> **ASSIGNMENT**
Exactly as given, write out all the entries again.

> **EXERCISE MATERIALS**
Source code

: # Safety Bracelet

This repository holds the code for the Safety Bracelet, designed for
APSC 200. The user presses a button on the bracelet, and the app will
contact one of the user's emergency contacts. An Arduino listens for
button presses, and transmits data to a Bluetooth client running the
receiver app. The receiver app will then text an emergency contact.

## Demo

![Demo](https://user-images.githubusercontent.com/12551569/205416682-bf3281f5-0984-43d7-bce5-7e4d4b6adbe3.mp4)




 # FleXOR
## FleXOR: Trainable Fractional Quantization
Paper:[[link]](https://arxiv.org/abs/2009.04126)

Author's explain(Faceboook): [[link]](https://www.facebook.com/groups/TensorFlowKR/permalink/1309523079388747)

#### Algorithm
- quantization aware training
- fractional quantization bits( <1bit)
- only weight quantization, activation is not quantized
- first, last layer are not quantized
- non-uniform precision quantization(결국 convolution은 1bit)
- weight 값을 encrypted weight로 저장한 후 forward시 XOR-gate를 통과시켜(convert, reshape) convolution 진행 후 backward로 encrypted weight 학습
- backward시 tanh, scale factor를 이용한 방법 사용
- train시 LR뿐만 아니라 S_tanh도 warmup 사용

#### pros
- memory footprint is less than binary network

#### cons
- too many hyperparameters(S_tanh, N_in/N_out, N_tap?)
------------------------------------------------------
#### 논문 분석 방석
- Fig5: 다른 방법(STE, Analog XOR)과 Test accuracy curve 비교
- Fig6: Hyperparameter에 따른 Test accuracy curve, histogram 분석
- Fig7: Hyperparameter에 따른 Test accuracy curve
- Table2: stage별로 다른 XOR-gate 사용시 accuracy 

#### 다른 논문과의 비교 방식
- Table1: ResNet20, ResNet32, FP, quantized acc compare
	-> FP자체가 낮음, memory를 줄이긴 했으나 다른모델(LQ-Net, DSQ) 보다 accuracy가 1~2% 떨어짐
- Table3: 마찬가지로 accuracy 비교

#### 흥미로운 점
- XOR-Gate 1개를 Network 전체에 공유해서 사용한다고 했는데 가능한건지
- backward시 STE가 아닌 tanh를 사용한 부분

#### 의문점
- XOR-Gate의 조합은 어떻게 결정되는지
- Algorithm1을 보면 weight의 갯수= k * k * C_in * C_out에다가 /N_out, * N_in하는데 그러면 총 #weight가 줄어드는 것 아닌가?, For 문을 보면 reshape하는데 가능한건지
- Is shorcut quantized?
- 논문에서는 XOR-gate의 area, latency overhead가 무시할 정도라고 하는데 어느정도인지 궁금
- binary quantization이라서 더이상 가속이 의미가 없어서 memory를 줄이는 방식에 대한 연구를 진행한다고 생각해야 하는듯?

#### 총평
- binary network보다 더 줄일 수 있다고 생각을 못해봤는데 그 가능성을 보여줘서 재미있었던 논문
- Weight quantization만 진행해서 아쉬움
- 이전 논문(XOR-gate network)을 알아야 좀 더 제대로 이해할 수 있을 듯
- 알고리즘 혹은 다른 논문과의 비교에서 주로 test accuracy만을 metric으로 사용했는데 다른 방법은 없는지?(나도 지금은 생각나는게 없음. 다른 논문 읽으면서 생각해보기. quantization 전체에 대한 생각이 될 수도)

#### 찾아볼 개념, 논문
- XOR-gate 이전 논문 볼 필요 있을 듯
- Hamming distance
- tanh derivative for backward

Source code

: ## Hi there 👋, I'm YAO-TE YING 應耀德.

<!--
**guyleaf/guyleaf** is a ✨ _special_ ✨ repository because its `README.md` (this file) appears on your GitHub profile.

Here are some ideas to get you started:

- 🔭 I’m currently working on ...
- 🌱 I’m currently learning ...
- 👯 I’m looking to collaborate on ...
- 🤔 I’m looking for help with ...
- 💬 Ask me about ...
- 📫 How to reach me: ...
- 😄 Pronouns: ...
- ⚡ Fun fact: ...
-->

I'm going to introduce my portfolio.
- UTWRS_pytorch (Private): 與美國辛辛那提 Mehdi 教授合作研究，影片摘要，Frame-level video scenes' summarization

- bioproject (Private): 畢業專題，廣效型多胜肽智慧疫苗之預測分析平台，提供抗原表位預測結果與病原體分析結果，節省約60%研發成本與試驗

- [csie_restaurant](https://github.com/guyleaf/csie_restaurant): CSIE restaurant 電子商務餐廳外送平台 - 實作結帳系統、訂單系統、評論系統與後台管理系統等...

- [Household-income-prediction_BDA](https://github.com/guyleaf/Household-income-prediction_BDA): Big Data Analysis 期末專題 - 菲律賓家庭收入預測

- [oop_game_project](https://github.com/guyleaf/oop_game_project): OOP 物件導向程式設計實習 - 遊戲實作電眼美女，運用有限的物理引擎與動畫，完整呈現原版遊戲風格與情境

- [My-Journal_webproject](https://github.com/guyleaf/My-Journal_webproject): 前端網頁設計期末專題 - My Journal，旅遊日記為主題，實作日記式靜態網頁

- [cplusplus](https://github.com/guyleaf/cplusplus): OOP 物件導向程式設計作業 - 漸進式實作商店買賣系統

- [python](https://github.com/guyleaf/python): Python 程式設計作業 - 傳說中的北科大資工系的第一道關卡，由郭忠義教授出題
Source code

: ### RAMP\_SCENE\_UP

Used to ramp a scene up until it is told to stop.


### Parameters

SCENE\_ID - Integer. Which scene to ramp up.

> **OUTPUT FOR THIS EXERCISE**
Source code

: # Safety Bracelet

This repository holds the code for the Safety Bracelet, designed for
APSC 200. The user presses a button on the bracelet, and the app will
contact one of the user's emergency contacts. An Arduino listens for
button presses, and transmits data to a Bluetooth client running the
receiver app. The receiver app will then text an emergency contact.

## Demo

![Demo](https://user-images.githubusercontent.com/12551569/205416682-bf3281f5-0984-43d7-bce5-7e4d4b6adbe3.mp4)




 # FleXOR
## FleXOR: Trainable Fractional Quantization
Paper:[[link]](https://arxiv.org/abs/2009.04126)

Author's explain(Faceboook): [[link]](https://www.facebook.com/groups/TensorFlowKR/permalink/1309523079388747)

#### Algorithm
- quantization aware training
- fractional quantization bits( <1bit)
- only weight quantization, activation is not quantized
- first, last layer are not quantized
- non-uniform precision quantization(결국 convolution은 1bit)
- weight 값을 encrypted weight로 저장한 후 forward시 XOR-gate를 통과시켜(convert, reshape) convolution 진행 후 backward로 encrypted weight 학습
- backward시 tanh, scale factor를 이용한 방법 사용
- train시 LR뿐만 아니라 S_tanh도 warmup 사용

#### pros
- memory footprint is less than binary network

#### cons
- too many hyperparameters(S_tanh, N_in/N_out, N_tap?)
------------------------------------------------------
#### 논문 분석 방석
- Fig5: 다른 방법(STE, Analog XOR)과 Test accuracy curve 비교
- Fig6: Hyperparameter에 따른 Test accuracy curve, histogram 분석
- Fig7: Hyperparameter에 따른 Test accuracy curve
- Table2: stage별로 다른 XOR-gate 사용시 accuracy 

#### 다른 논문과의 비교 방식
- Table1: ResNet20, ResNet32, FP, quantized acc compare
	-> FP자체가 낮음, memory를 줄이긴 했으나 다른모델(LQ-Net, DSQ) 보다 accuracy가 1~2% 떨어짐
- Table3: 마찬가지로 accuracy 비교

#### 흥미로운 점
- XOR-Gate 1개를 Network 전체에 공유해서 사용한다고 했는데 가능한건지
- backward시 STE가 아닌 tanh를 사용한 부분

#### 의문점
- XOR-Gate의 조합은 어떻게 결정되는지
- Algorithm1을 보면 weight의 갯수= k * k * C_in * C_out에다가 /N_out, * N_in하는데 그러면 총 #weight가 줄어드는 것 아닌가?, For 문을 보면 reshape하는데 가능한건지
- Is shorcut quantized?
- 논문에서는 XOR-gate의 area, latency overhead가 무시할 정도라고 하는데 어느정도인지 궁금
- binary quantization이라서 더이상 가속이 의미가 없어서 memory를 줄이는 방식에 대한 연구를 진행한다고 생각해야 하는듯?

#### 총평
- binary network보다 더 줄일 수 있다고 생각을 못해봤는데 그 가능성을 보여줘서 재미있었던 논문
- Weight quantization만 진행해서 아쉬움
- 이전 논문(XOR-gate network)을 알아야 좀 더 제대로 이해할 수 있을 듯
- 알고리즘 혹은 다른 논문과의 비교에서 주로 test accuracy만을 metric으로 사용했는데 다른 방법은 없는지?(나도 지금은 생각나는게 없음. 다른 논문 읽으면서 생각해보기. quantization 전체에 대한 생각이 될 수도)

#### 찾아볼 개념, 논문
- XOR-gate 이전 논문 볼 필요 있을 듯
- Hamming distance
- tanh derivative for backward

Source code

: ## Hi there 👋, I'm YAO-TE YING 應耀德.

<!--
**guyleaf/guyleaf** is a ✨ _special_ ✨ repository because its `README.md` (this file) appears on your GitHub profile.

Here are some ideas to get you started:

- 🔭 I’m currently working on ...
- 🌱 I’m currently learning ...
- 👯 I’m looking to collaborate on ...
- 🤔 I’m looking for help with ...
- 💬 Ask me about ...
- 📫 How to reach me: ...
- 😄 Pronouns: ...
- ⚡ Fun fact: ...
-->

I'm going to introduce my portfolio.
- UTWRS_pytorch (Private): 與美國辛辛那提 Mehdi 教授合作研究，影片摘要，Frame-level video scenes' summarization

- bioproject (Private): 畢業專題，廣效型多胜肽智慧疫苗之預測分析平台，提供抗原表位預測結果與病原體分析結果，節省約60%研發成本與試驗

- [csie_restaurant](https://github.com/guyleaf/csie_restaurant): CSIE restaurant 電子商務餐廳外送平台 - 實作結帳系統、訂單系統、評論系統與後台管理系統等...

- [Household-income-prediction_BDA](https://github.com/guyleaf/Household-income-prediction_BDA): Big Data Analysis 期末專題 - 菲律賓家庭收入預測

- [oop_game_project](https://github.com/guyleaf/oop_game_project): OOP 物件導向程式設計實習 - 遊戲實作電眼美女，運用有限的物理引擎與動畫，完整呈現原版遊戲風格與情境

- [My-Journal_webproject](https://github.com/guyleaf/My-Journal_webproject): 前端網頁設計期末專題 - My Journal，旅遊日記為主題，實作日記式靜態網頁

- [cplusplus](https://github.com/guyleaf/cplusplus): OOP 物件導向程式設計作業 - 漸進式實作商店買賣系統

- [python](https://github.com/guyleaf/python): Python 程式設計作業 - 傳說中的北科大資工系的第一道關卡，由郭忠義教授出題
Source code

: ### RAMP\_SCENE\_UP

Used to ramp a scene up until it is told to stop.


### Parameters

SCENE\_ID - Integer. Which scene to ramp up.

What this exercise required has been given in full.